Within the following material, tally each line that contains the string "load". Give the tally only.

Supplied data:

____________________

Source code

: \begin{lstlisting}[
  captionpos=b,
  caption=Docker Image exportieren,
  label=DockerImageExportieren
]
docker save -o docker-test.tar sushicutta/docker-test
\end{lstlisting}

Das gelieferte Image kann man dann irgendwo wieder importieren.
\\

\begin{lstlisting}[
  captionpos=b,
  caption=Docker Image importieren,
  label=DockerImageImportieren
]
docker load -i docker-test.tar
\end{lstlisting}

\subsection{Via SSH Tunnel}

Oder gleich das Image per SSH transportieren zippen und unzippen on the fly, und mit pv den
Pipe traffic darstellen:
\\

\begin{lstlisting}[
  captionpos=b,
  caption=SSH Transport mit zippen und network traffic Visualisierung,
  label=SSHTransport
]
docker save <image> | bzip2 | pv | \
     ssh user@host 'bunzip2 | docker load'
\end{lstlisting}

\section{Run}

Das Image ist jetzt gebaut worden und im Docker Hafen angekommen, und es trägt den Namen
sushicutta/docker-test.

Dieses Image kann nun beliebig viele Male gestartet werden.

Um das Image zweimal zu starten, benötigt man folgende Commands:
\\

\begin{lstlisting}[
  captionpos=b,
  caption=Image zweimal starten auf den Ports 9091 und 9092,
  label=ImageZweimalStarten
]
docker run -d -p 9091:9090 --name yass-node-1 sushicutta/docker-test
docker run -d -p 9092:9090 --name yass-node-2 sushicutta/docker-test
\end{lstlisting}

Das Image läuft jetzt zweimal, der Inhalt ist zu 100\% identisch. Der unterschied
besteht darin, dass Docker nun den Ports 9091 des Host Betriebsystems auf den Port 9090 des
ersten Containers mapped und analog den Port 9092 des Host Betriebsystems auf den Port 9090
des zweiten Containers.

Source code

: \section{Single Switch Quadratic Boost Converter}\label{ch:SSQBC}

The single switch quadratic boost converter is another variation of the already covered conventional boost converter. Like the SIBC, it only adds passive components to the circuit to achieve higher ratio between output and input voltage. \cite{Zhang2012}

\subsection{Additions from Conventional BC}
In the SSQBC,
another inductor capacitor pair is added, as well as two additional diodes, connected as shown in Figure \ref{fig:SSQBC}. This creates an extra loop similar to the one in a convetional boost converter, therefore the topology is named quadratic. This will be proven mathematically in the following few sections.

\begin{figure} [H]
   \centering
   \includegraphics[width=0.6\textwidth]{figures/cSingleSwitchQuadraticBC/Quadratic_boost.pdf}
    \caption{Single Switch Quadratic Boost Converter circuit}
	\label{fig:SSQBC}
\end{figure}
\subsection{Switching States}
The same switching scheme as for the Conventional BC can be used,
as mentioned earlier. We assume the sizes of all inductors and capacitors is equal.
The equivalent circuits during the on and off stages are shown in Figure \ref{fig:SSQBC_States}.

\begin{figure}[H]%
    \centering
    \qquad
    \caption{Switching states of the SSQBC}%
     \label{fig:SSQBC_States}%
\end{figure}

____________________

Answer for this exercise: 2